:: Information supplied

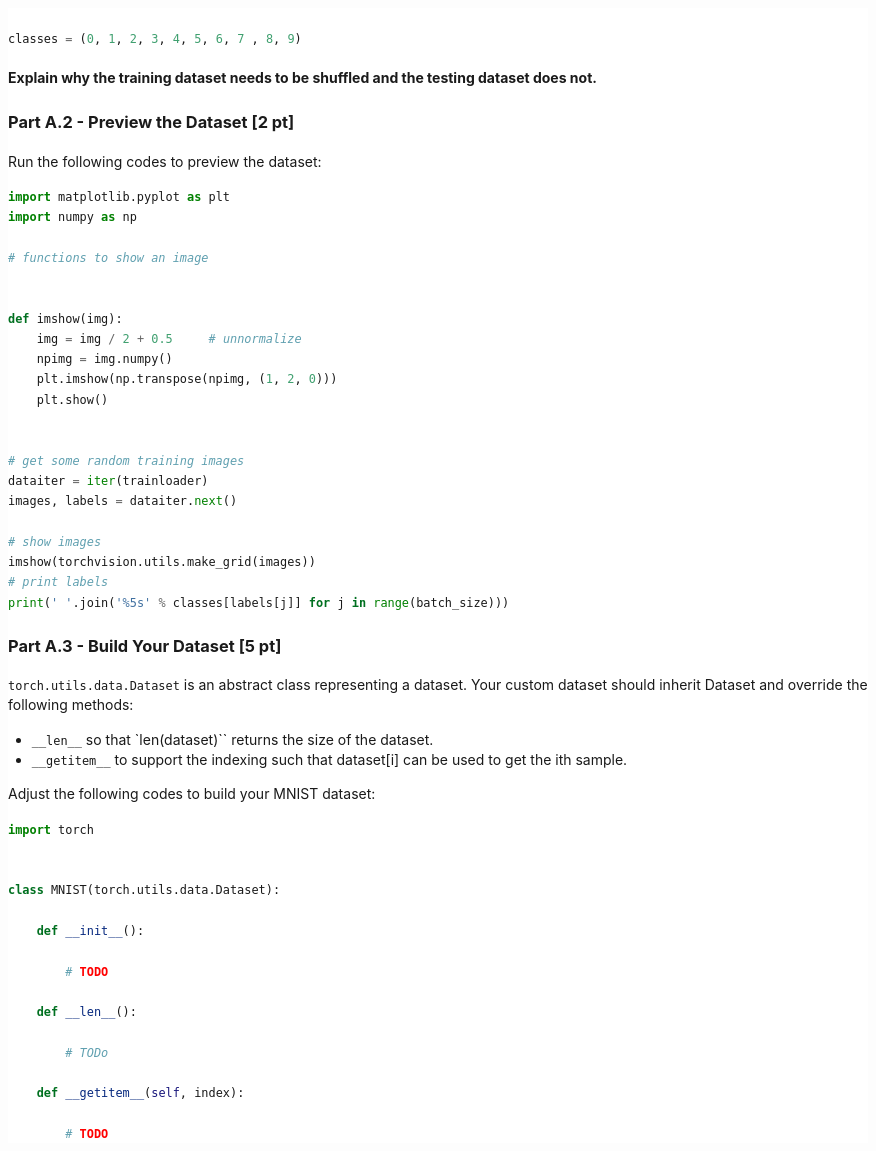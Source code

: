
 ``` python

classes = (0, 1, 2, 3, 4, 5, 6, 7 , 8, 9)
```

#### Explain why the training dataset needs to be shuffled and the testing dataset does not.

### Part A.2 - Preview the Dataset [2 pt]

Run the following codes to preview the dataset:
``` python
import matplotlib.pyplot as plt
import numpy as np

# functions to show an image


def imshow(img):
    img = img / 2 + 0.5     # unnormalize
    npimg = img.numpy()
    plt.imshow(np.transpose(npimg, (1, 2, 0)))
    plt.show()


# get some random training images
dataiter = iter(trainloader)
images, labels = dataiter.next()

# show images
imshow(torchvision.utils.make_grid(images))
# print labels
print(' '.join('%5s' % classes[labels[j]] for j in range(batch_size)))
```

#### 

### Part A.3 - Build Your Dataset [5 pt]
`torch.utils.data.Dataset` is an abstract class representing a dataset. Your custom dataset should inherit Dataset and override the following methods:
- `__len__` so that `len(dataset)`` returns the size of the dataset.
- `__getitem__` to support the indexing such that dataset[i] can be used to get the ith sample.


Adjust the following codes to build your MNIST dataset:
``` python
import torch


class MNIST(torch.utils.data.Dataset):

    def __init__():
    
        # TODO
        
    def __len__():
    
        # TODo
    
    def __getitem__(self, index):
    
        # TODO

```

::::

What you have to do
The reply should consist of the listing restated word for word, with its pictures removed.

Exercise solution
Source code

:
 ``` python

classes = (0, 1, 2, 3, 4, 5, 6, 7 , 8, 9)
```

#### Explain why the training dataset needs to be shuffled and the testing dataset does not.

### Part A.2 - Preview the Dataset [2 pt]

Run the following codes to preview the dataset:
``` python
import matplotlib.pyplot as plt
import numpy as np

# functions to show an image


def imshow(img):
    img = img / 2 + 0.5     # unnormalize
    npimg = img.numpy()
    plt.imshow(np.transpose(npimg, (1, 2, 0)))
    plt.show()


# get some random training images
dataiter = iter(trainloader)
images, labels = dataiter.next()

# show images
imshow(torchvision.utils.make_grid(images))
# print labels
print(' '.join('%5s' % classes[labels[j]] for j in range(batch_size)))
```

#### 

### Part A.3 - Build Your Dataset [5 pt]
`torch.utils.data.Dataset` is an abstract class representing a dataset. Your custom dataset should inherit Dataset and override the following methods:
- `__len__` so that `len(dataset)`` returns the size of the dataset.
- `__getitem__` to support the indexing such that dataset[i] can be used to get the ith sample.


Adjust the following codes to build your MNIST dataset:
``` python
import torch


class MNIST(torch.utils.data.Dataset):

    def __init__():
    
        # TODO
        
    def __len__():
    
        # TODo
    
    def __getitem__(self, index):
    
        # TODO

```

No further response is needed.